Following on from my earlier post about
automating the build process, I thought I'd add a bit more about interoperability.
It's this commitment to interoperability that I love about the OSS movement, more than any of the ideals and ideologies and motivations behind it. In general, it seems that commercial software tends to be designed to interoperate only with other tools from the same vendor (yes, Microsoft, I'm looking at you), whereas OSS tools tend to like to interoperate with just about anything they
can. Of course, that's a sweeping generalisation, but I'm talking trends rather than specifics here. Java itself may not be fully Open source yet,
but it's getting there.
Interoperability is also one of the big changes in Web 2.0, much more significant in my eyes than whizz-bang AJAX interfaces. The first dotcom boom was all about control and ownership of information. So many of our business conflicts and process difficulties at
Rocom on the
Data eXchange project (gotta love those great-big-feck-off X's in project names) boiled down, in the end, to a question of "who owns this information?" Web 1.0 business models were all about monetising content, getting people to pay for access to information, locking it down and charging for access. You want my product data? Sure, but it'll cost you X per Y products...
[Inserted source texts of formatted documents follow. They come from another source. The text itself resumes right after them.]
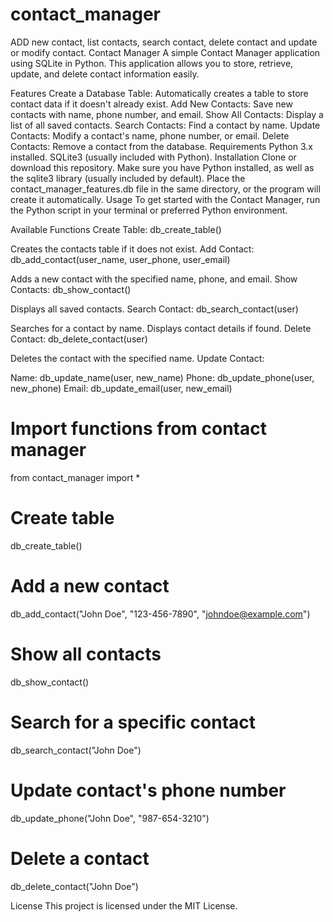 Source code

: # contact_manager
ADD new contact, list contacts, search contact, delete contact and update or modify contact.
Contact Manager
A simple Contact Manager application using SQLite in Python. This application allows you to store, retrieve, update, and delete contact information easily.

Features
Create a Database Table: Automatically creates a table to store contact data if it doesn't already exist.
Add New Contacts: Save new contacts with name, phone number, and email.
Show All Contacts: Display a list of all saved contacts.
Search Contacts: Find a contact by name.
Update Contacts: Modify a contact's name, phone number, or email.
Delete Contacts: Remove a contact from the database.
Requirements
Python 3.x installed.
SQLite3 (usually included with Python).
Installation
Clone or download this repository.
Make sure you have Python installed, as well as the sqlite3 library (usually included by default).
Place the contact_manager_features.db file in the same directory, or the program will create it automatically.
Usage
To get started with the Contact Manager, run the Python script in your terminal or preferred Python environment.

Available Functions
Create Table: db_create_table()

Creates the contacts table if it does not exist.
Add Contact: db_add_contact(user_name, user_phone, user_email)

Adds a new contact with the specified name, phone, and email.
Show Contacts: db_show_contact()

Displays all saved contacts.
Search Contact: db_search_contact(user)

Searches for a contact by name. Displays contact details if found.
Delete Contact: db_delete_contact(user)

Deletes the contact with the specified name.
Update Contact:

Name: db_update_name(user, new_name)
Phone: db_update_phone(user, new_phone)
Email: db_update_email(user, new_email)


# Import functions from contact manager
from contact_manager import *

# Create table
db_create_table()

# Add a new contact
db_add_contact("John Doe", "123-456-7890", "johndoe@example.com")

# Show all contacts
db_show_contact()

# Search for a specific contact
db_search_contact("John Doe")

# Update contact's phone number
db_update_phone("John Doe", "987-654-3210")

# Delete a contact
db_delete_contact("John Doe")

License
This project is licensed under the MIT License.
Web 2.0, on the other hand, is all about openness, of information and APIs. You want my product data? Sure! You want to help sell my products by showing them on your site, of
course you can! RSS or Atom? Do you want a SOAP-enabled web service with that, so you can write a desktop client? No problem... API keys are over there, just by the chocolate sprinkles... however, providing syndication and API services can be costly, both in terms of bandwidth and
server resources. So what's the incentive?
The question of how to effectively monetise a Web 2.0 business is yet to be fully answered, of course. The famous "Three A's" business model - AJAX, AdSense and Arrogance - is really just the same as the classic Web 1.0 business plans of "we'll get 10 million hits a month, and generate all our revenue from advertising", and it's not really any more viable now than it was then.
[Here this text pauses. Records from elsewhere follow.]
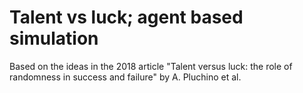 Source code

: # Talent vs luck; agent based simulation
Based on the ideas in the 2018 article "Talent versus luck: the role of randomness in success and failure" by A. Pluchino et al.
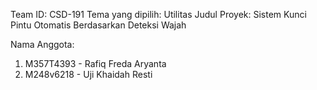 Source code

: Team ID: CSD-191
Tema yang dipilih: Utilitas
Judul Proyek: Sistem Kunci Pintu Otomatis Berdasarkan Deteksi Wajah

Nama Anggota:
1. M357T4393 - Rafiq Freda Aryanta
2. M248v6218 - Uji Khaidah Resti
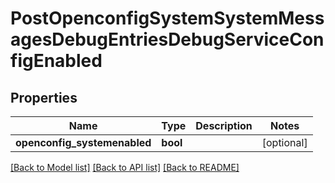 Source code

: # PostOpenconfigSystemSystemMessagesDebugEntriesDebugServiceConfigEnabled

## Properties
Name | Type | Description | Notes
------------ | ------------- | ------------- | -------------
**openconfig_systemenabled** | **bool** |  | [optional] 

[[Back to Model list]](../README.md#documentation-for-models) [[Back to API list]](../README.md#documentation-for-api-endpoints) [[Back to README]](../README.md)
As ads become more-and-more intrusive (those pop-over Flash ads that appear right in front of the content you're reading just make me want to run through a shopping mall with an Uzi, I'm afraid - sorry to any Flash developers who make those for a living that might be reading) - ad-blocking tools become more and more sophisticated and widely-used, and the arms race continues, just like spam. The only media that can survive solely on ad revenue are the traditional print media, where blocking the ads is either not feasible, or not worth the effort. Even
TV ad revenue is declining (third video down) in the face of TiVo and other similar products - advertisers are unwilling to pay for face-time with viewers who effectively aren't there anymore.
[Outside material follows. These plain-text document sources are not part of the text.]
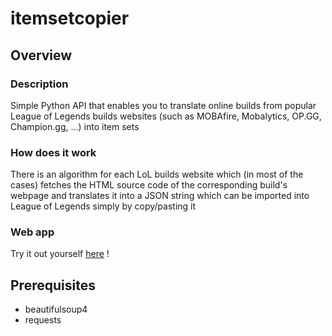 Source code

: # itemsetcopier

## Overview

### Description 
Simple Python API that enables you to translate online builds from popular League of Legends builds websites (such as MOBAfire, Mobalytics, OP.GG, Champion.gg, ...) into item sets

### How does it work
There is an algorithm for each LoL builds website which (in most of the cases) fetches the HTML source code of the corresponding build's webpage and translates it into a JSON string which can be imported into League of Legends simply by copy/pasting it

### Web app
Try it out yourself [here](https://www.binaryalien.net/itemsetcopier/) !

## Prerequisites

- beautifulsoup4
- requests
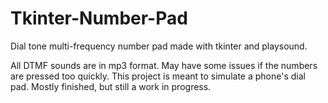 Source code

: # Tkinter-Number-Pad
Dial tone multi-frequency number pad made with tkinter and playsound. 

All DTMF sounds are in mp3 format. May have some issues if the numbers are pressed too quickly. This project is meant to simulate a phone's dial pad.
Mostly finished, but still a work in progress.
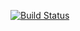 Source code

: [![Build Status](https://travis-ci.org/lennonc/knight-rider.svg?branch=master)](https://travis-ci.org/lennonc/knight-rider)
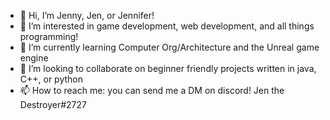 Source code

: - 👋 Hi, I’m Jenny, Jen, or Jennifer!
- 👀 I’m interested in game development, web development, and all things programming!
- 🌱 I’m currently learning Computer Org/Architecture and the Unreal game engine
- 💞️ I’m looking to collaborate on beginner friendly projects written in java, C++, or python
- 📫 How to reach me: you can send me a DM on discord! Jen the Destroyer#2727

<!---
DonkeyFeet00/DonkeyFeet00 is a ✨ special ✨ repository because its `README.md` (this file) appears on your GitHub profile.
You can click the Preview link to take a look at your changes.
--->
On the other hand, web-based mash-up services that depend entirely on the availability of third-party services like Flickr or Google Maps, or even del.icio.us, are also building their houses on sand. The systems analyst side of me says that if you build your business model to depend 100% on a third-party who provides their service for free, then you need to rethink your business model!
But it's here that I think the big service providers may be missing a trick. A basic Flickr account costs nothing, and gives you a taster of the service, enough to make you want to sign up for a low-cost Pro account. But how about providing another tier of service above that, for the mash-up businesses that depend on availability?
Why not provide a cordonned-off cluster of high-avaiability servers with a dedicated support team, available only to a dependent business who's willing to pay a premium because they depend on it?
I haven't done the sums myself, I admit, but it's another way of monetising your Web 2.0 services, and provides a revenue stream to get some payback for your openness.